そんな状態で、七不思議の集会で新堂と鉢合わせした荒井の話をしてますよ。
俺は同じシーンを別々の視点で書くのが好きなのでそのように……していますッ。
あと片思いで焦れているシーンが好きなので……それをっ、書きますッ……。
好きなもんを好きなように書いて生きていきたい。
そしてオレの好きなものをみんなも愛してください!
この概念はいずれ同人誌になるかもしれません。
<Side A>
今度、学校新聞で怪談特集を組もうと思っているんだ。
確か新堂も怖い話は得意だったよな。
悪いが一つ、とびっきり怖い話を聞かせてくれないか。
新聞部副部長である日野貞夫に頼まれた新堂誠はホームルームが終わるとすぐ新聞部の部室へと向かった。

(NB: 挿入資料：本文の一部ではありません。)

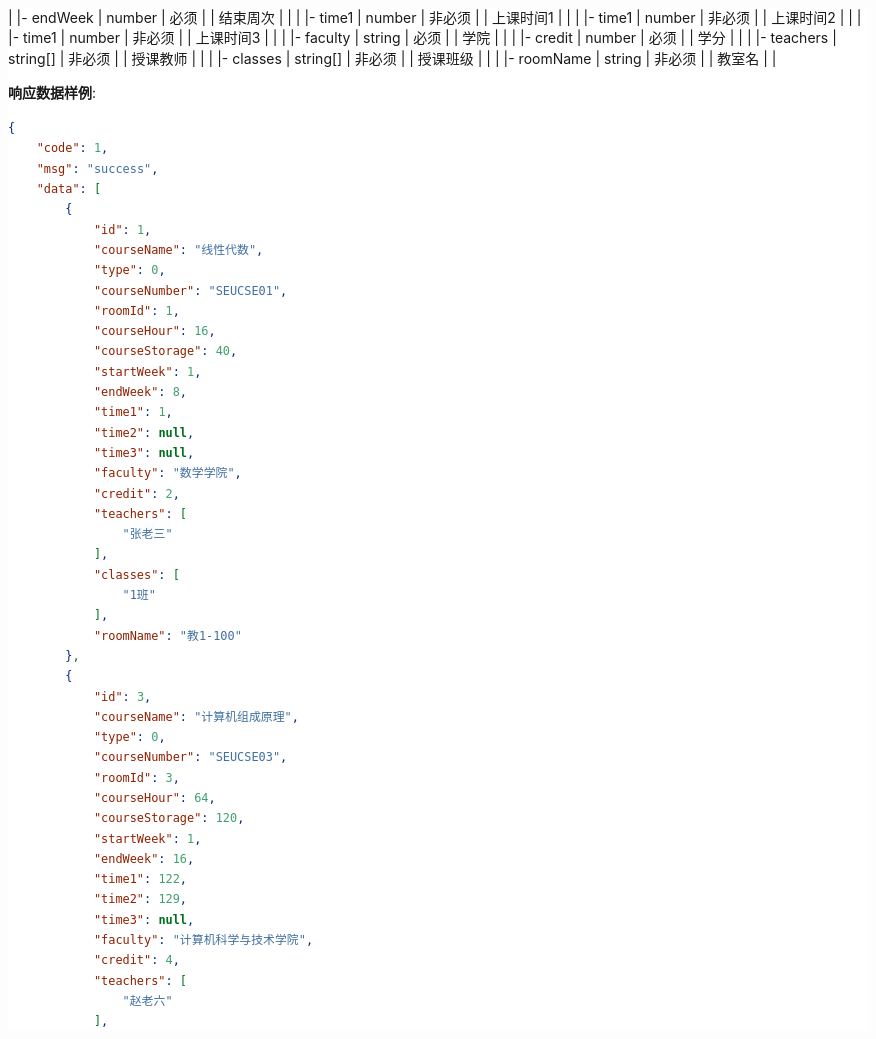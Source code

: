 | \|- endWeek       | number       | 必须     |        | 结束周次                |                                |
| \|- time1         | number       | 非必须   |        | 上课时间1               |                                |
| \|- time1         | number       | 非必须   |        | 上课时间2               |                                |
| \|- time1         | number       | 非必须   |        | 上课时间3               |                                |
| \|- faculty       | string       | 必须     |        | 学院                    |                                |
| \|- credit        | number       | 必须     |        | 学分                    |                                |
| \|- teachers      | string[]     | 非必须   |        | 授课教师                |                                |
| \|- classes       | string[]     | 非必须   |        | 授课班级                |                                |
| \|- roomName      | string       | 非必须   |        | 教室名                  |                                |

**响应数据样例**:

```json
{
    "code": 1,
    "msg": "success",
    "data": [
        {
            "id": 1,
            "courseName": "线性代数",
            "type": 0,
            "courseNumber": "SEUCSE01",
            "roomId": 1,
            "courseHour": 16,
            "courseStorage": 40,
            "startWeek": 1,
            "endWeek": 8,
            "time1": 1,
            "time2": null,
            "time3": null,
            "faculty": "数学学院",
            "credit": 2,
            "teachers": [
                "张老三"
            ],
            "classes": [
                "1班"
            ],
            "roomName": "教1-100"
        },
        {
            "id": 3,
            "courseName": "计算机组成原理",
            "type": 0,
            "courseNumber": "SEUCSE03",
            "roomId": 3,
            "courseHour": 64,
            "courseStorage": 120,
            "startWeek": 1,
            "endWeek": 16,
            "time1": 122,
            "time2": 129,
            "time3": null,
            "faculty": "计算机科学与技术学院",
            "credit": 4,
            "teachers": [
                "赵老六"
            ],
```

仮にもボクシング部の主将であり夏休みになれば最後の大会も控えている三年生という立場で練習を差し置いて日野の頼みを受けたのは期末テストの予想問題を準備するという約束を取り付けたからだろう。
日野の予想問題はよく当たる。教師の癖を理解した上でいかにも出そうな問題を作るから事前にその内容を頭にたたき込んでいるだけで赤点回避が確実というシロモノと言っても良い。勉強が苦手な新堂にとってテストで赤点を取らない保証が手に入るのは部を一日休む価値がある報酬になり得たのだ。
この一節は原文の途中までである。